Sunday, March 31, 2019

When not to scale Scrum

Typically the first question I hear after a company decided that Scrum may be the way to go forward in their IT organization, the next question I hear: "But how do we scale it?"

As mentioned in a previous post, there are reasons why you shouldn't even try to scale. Aside from that, you may simply not be ready to scale.

Before you attempt to scale your Scrum, maybe you want to go through this non-exhaustive check list. It only exists to give you an idea of what to improve on before plunging into Scale.
Maybe you want to answer these on a scale of "Definitely not (1), Unlikely (2), Somehow (3), Usually (4), Definitely yes (5)" - then decide areas for improvement based on feasibility and value.

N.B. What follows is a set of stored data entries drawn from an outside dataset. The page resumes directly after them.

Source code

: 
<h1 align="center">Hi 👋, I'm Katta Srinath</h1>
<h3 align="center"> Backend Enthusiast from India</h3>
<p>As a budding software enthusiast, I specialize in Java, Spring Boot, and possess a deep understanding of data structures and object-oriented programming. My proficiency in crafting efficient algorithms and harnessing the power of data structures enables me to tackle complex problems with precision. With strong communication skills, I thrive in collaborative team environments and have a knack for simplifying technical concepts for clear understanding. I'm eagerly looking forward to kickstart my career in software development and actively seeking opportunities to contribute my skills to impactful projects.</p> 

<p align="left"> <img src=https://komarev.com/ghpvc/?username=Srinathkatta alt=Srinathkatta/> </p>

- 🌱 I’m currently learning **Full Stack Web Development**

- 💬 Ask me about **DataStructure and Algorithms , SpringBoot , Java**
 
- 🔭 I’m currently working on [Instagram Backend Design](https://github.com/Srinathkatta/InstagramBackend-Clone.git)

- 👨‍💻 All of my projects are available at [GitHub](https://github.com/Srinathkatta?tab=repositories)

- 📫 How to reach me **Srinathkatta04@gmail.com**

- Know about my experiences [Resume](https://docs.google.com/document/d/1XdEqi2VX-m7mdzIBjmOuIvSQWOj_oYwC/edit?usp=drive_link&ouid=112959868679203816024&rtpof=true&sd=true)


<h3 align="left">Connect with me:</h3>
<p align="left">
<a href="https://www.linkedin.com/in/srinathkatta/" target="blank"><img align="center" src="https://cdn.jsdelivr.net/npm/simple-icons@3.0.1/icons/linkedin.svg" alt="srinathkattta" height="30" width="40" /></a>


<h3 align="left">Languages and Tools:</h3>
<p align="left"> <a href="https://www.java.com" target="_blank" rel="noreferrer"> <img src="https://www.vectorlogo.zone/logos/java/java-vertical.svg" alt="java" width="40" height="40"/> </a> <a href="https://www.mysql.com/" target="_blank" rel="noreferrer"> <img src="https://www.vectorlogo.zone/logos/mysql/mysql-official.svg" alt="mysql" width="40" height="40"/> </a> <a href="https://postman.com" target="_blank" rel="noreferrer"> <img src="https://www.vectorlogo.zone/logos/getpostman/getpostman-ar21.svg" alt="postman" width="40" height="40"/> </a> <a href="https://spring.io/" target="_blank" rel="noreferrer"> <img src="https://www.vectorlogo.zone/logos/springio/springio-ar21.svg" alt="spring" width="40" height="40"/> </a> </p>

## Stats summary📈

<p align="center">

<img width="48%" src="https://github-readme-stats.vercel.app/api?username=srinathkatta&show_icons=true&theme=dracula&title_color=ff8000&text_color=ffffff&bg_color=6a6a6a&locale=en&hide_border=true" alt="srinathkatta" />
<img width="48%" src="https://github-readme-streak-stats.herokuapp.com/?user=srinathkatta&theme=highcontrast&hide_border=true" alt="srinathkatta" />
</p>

So, here is your checklist:


1 - Delivery

  • We are able to deploy the last merge to Master to a productive system within less than 15 minutes.
  • We can release partial work at any time, because we use Feature Toggles to disable unfinished features.
  • There is no more work to do when we call a story "Done".

2 - Teams

  • We have stable teams that have a routine of working together.
  • Our teams autonomously get stories "Done". They do not depend on anything from anyone outside the team. This includes activities (such as testing or deployment) as well as sign off.
  • Our teams have what they need to succeed. They do not require permission to use applicable tools to get their job done.

3 - Scrum Masters

  • Scrum discipline within the team works without having the Scrum masters say or do anything.
  • Scrum Masters act as mentors and supporters, not as managers.
  • Scrum Masters are seasoned experts in Scrum. They have seen Scrum in multiple contexts and are aware of the difference between avoiding pain and healing the pain. They avoid going the easy, wrong way.

4 - Product Owners

  • The "someone who calls the shots" is the Product Owner. Not other stakeholders.
  • The PO is not a business analyst detailing features to become implementable, this can safely be left in the domain of the team.
  • Product decisions are based on Net Present Value, Opportunity Cost, Customer Retention, Market Share etc. - as opposed to politics.

5 - Outside Organization


  • Company priorities and objectives are aligned across all areas, including IT as well as Marketing, sales, finance. Conflict of interests is resolved on top management level.
  • External stakeholders fully understand their responsibility in enabling successful delivery.
  • Managers enable the team and do not require non-value adding activity, such as reports

6 - Continuous Improvement

  • We know our 3 top pressing impediments
  • The most pressing impediment is actively being resolved
  • Minor changes which help increase productivity are readily implemented without further mention.

7 - Technical Debt

  • It is widely accepted that technical debt must be controlled
  • We measure and are aware of our technical debt
  • We don't release any code with significant technical debt

 Summary

The model of Shu-Ha-Ri applies to Scaling more than anything.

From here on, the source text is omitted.